=== Records shown ===
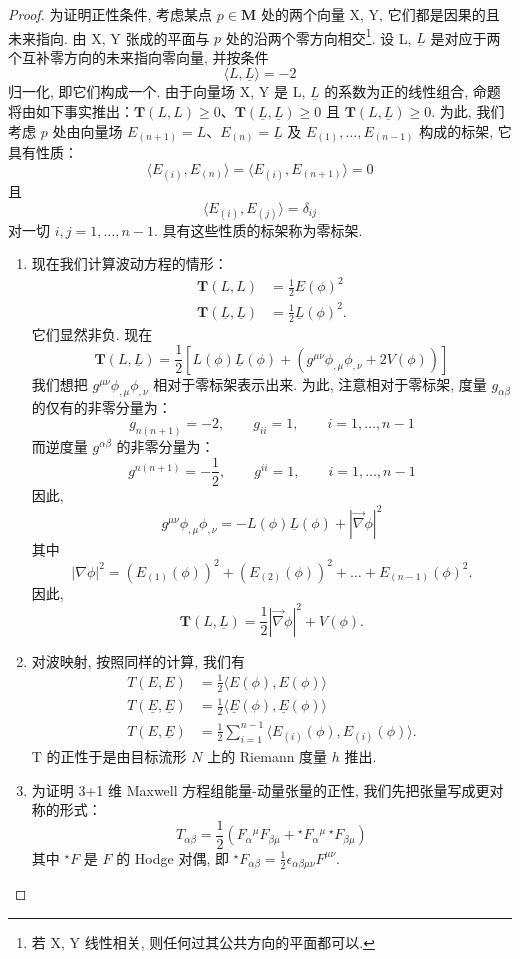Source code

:\begin{proof}
为证明正性条件, 考虑某点 $p \in \mathbf{M}$ 处的两个向量 X, Y, 它们都是因果的且未来指向. 由 X, Y 张成的平面与 $p$ 处的沿两个零方向相交\footnote{若 X, Y 线性相关, 则任何过其公共方向的平面都可以. }. 设 L, $\underline{L}$ 是对应于两个互补零方向的未来指向零向量, 并按条件
\[
\langle L, \underline{L}\rangle = -2
\]
归一化, 即它们构成一个. 由于向量场 X, Y 是 L, $\underline{L}$ 的系数为正的线性组合, 命题将由如下事实推出：$\mathbf{T}(L, L) \geq 0$、$\mathbf{T}(\underline{L}, \underline{L}) \geq 0$ 且 $\mathbf{T}(L, \underline{L}) \geq 0$. 为此, 我们考虑 $p$ 处由向量场 $E_{(n+1)} = L$、$E_{(n)} = \underline{L}$ 及 $E_{(1)}, \ldots, E_{(n-1)}$ 构成的标架, 它具有性质：
\[
\langle E_{(i)}, E_{(n)}\rangle = \langle E_{(i)}, E_{(n+1)}\rangle = 0
\]
且
\[
\langle E_{(i)}, E_{(j)}\rangle = \delta_{ij}
\]
对一切 $i, j = 1, \ldots, n-1$. 具有这些性质的标架称为零标架. 

\begin{enumerate}
\item 现在我们计算波动方程的情形：
\[
\begin{aligned}
\mathbf{T}(L, L) &= \frac{1}{2}E(\phi)^2\\
\mathbf{T}(\underline{L}, \underline{L}) &= \frac{1}{2}\underline{L}(\phi)^2.
\end{aligned}
\]
它们显然非负. 现在
\[
\mathbf{T}(L, \underline{L}) = \frac{1}{2}\left[L(\phi)\underline{L}(\phi) + \left(g^{\mu\nu}\phi_{, \mu}\phi_{, \nu} + 2V(\phi)\right)\right]
\]
我们想把 $g^{\mu\nu}\phi_{, \mu}\phi_{, \nu}$ 相对于零标架表示出来. 为此, 注意相对于零标架, 度量 $g_{\alpha\beta}$ 的仅有的非零分量为：
\[
g_{n(n+1)} = -2, \qquad g_{ii} = 1, \qquad i = 1, \dots, n-1
\]
而逆度量 $g^{\alpha\beta}$ 的非零分量为：
\[
g^{n(n+1)} = -\frac{1}{2}, \qquad g^{ii} = 1, \qquad i = 1, \ldots, n-1
\]
因此, 
\[
g^{\mu\nu}\phi_{, \mu}\phi_{, \nu} = -L(\phi)\underline{L}(\phi) + |\vec{\nabla}\phi|^2
\]
其中
\[
|\nabla\phi|^2 = (E_{(1)}(\phi))^2 + (E_{(2)}(\phi))^2 + \dots + E_{(n-1)}(\phi)^2.
\]
因此, 
\[
\mathbf{T}(L, \underline{L}) = \frac{1}{2}|\vec{\nabla}\phi|^2 + V(\phi).
\]
\item 对波映射, 按照同样的计算, 我们有
\[
\begin{aligned}
T(E, E) &= \frac{1}{2}\langle E(\phi), E(\phi)\rangle\\
T(\underline{E}, \underline{E}) &= \frac{1}{2}\langle\underline{E}(\phi), \underline{E}(\phi)\rangle\\
T(E, \underline{E}) &= \frac{1}{2}\sum_{i=1}^{n-1}\langle E_{(i)}(\phi), E_{(i)}(\phi)\rangle.
\end{aligned}
\]
T 的正性于是由目标流形 $N$ 上的 Riemann 度量 $h$ 推出. 
\item 为证明 3+1 维 Maxwell 方程组能量-动量张量的正性, 我们先把张量写成更对称的形式：
\begin{equation}
T_{\alpha\beta} = \frac{1}{2}\left(F_\alpha{}^\mu F_{\beta\mu} + {}^\star F_\alpha{}^\mu\, {}^\star F_{\beta\mu}\right)\label{eq:c1-65}
\end{equation}
其中 ${}^\star F$ 是 $F$ 的 Hodge 对偶, 即 ${}^\star F_{\alpha\beta} = \textstyle\frac{1}{2}\epsilon_{\alpha\beta\mu\nu}F^{\mu\nu}$. 


\end{enumerate}
\end{proof}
===
▸ What to work on
Could every record be given again exactly, with its pictures left out?

▸ Answer to the exercise
Source code

:\begin{proof}
为证明正性条件, 考虑某点 $p \in \mathbf{M}$ 处的两个向量 X, Y, 它们都是因果的且未来指向. 由 X, Y 张成的平面与 $p$ 处的沿两个零方向相交\footnote{若 X, Y 线性相关, 则任何过其公共方向的平面都可以. }. 设 L, $\underline{L}$ 是对应于两个互补零方向的未来指向零向量, 并按条件
\[
\langle L, \underline{L}\rangle = -2
\]
归一化, 即它们构成一个. 由于向量场 X, Y 是 L, $\underline{L}$ 的系数为正的线性组合, 命题将由如下事实推出：$\mathbf{T}(L, L) \geq 0$、$\mathbf{T}(\underline{L}, \underline{L}) \geq 0$ 且 $\mathbf{T}(L, \underline{L}) \geq 0$. 为此, 我们考虑 $p$ 处由向量场 $E_{(n+1)} = L$、$E_{(n)} = \underline{L}$ 及 $E_{(1)}, \ldots, E_{(n-1)}$ 构成的标架, 它具有性质：
\[
\langle E_{(i)}, E_{(n)}\rangle = \langle E_{(i)}, E_{(n+1)}\rangle = 0
\]
且
\[
\langle E_{(i)}, E_{(j)}\rangle = \delta_{ij}
\]
对一切 $i, j = 1, \ldots, n-1$. 具有这些性质的标架称为零标架. 

\begin{enumerate}
\item 现在我们计算波动方程的情形：
\[
\begin{aligned}
\mathbf{T}(L, L) &= \frac{1}{2}E(\phi)^2\\
\mathbf{T}(\underline{L}, \underline{L}) &= \frac{1}{2}\underline{L}(\phi)^2.
\end{aligned}
\]
它们显然非负. 现在
\[
\mathbf{T}(L, \underline{L}) = \frac{1}{2}\left[L(\phi)\underline{L}(\phi) + \left(g^{\mu\nu}\phi_{, \mu}\phi_{, \nu} + 2V(\phi)\right)\right]
\]
我们想把 $g^{\mu\nu}\phi_{, \mu}\phi_{, \nu}$ 相对于零标架表示出来. 为此, 注意相对于零标架, 度量 $g_{\alpha\beta}$ 的仅有的非零分量为：
\[
g_{n(n+1)} = -2, \qquad g_{ii} = 1, \qquad i = 1, \dots, n-1
\]
而逆度量 $g^{\alpha\beta}$ 的非零分量为：
\[
g^{n(n+1)} = -\frac{1}{2}, \qquad g^{ii} = 1, \qquad i = 1, \ldots, n-1
\]
因此, 
\[
g^{\mu\nu}\phi_{, \mu}\phi_{, \nu} = -L(\phi)\underline{L}(\phi) + |\vec{\nabla}\phi|^2
\]
其中
\[
|\nabla\phi|^2 = (E_{(1)}(\phi))^2 + (E_{(2)}(\phi))^2 + \dots + E_{(n-1)}(\phi)^2.
\]
因此, 
\[
\mathbf{T}(L, \underline{L}) = \frac{1}{2}|\vec{\nabla}\phi|^2 + V(\phi).
\]
\item 对波映射, 按照同样的计算, 我们有
\[
\begin{aligned}
T(E, E) &= \frac{1}{2}\langle E(\phi), E(\phi)\rangle\\
T(\underline{E}, \underline{E}) &= \frac{1}{2}\langle\underline{E}(\phi), \underline{E}(\phi)\rangle\\
T(E, \underline{E}) &= \frac{1}{2}\sum_{i=1}^{n-1}\langle E_{(i)}(\phi), E_{(i)}(\phi)\rangle.
\end{aligned}
\]
T 的正性于是由目标流形 $N$ 上的 Riemann 度量 $h$ 推出. 
\item 为证明 3+1 维 Maxwell 方程组能量-动量张量的正性, 我们先把张量写成更对称的形式：
\begin{equation}
T_{\alpha\beta} = \frac{1}{2}\left(F_\alpha{}^\mu F_{\beta\mu} + {}^\star F_\alpha{}^\mu\, {}^\star F_{\beta\mu}\right)\label{eq:c1-65}
\end{equation}
其中 ${}^\star F$ 是 $F$ 的 Hodge 对偶, 即 ${}^\star F_{\alpha\beta} = \textstyle\frac{1}{2}\epsilon_{\alpha\beta\mu\nu}F^{\mu\nu}$. 


\end{enumerate}
\end{proof}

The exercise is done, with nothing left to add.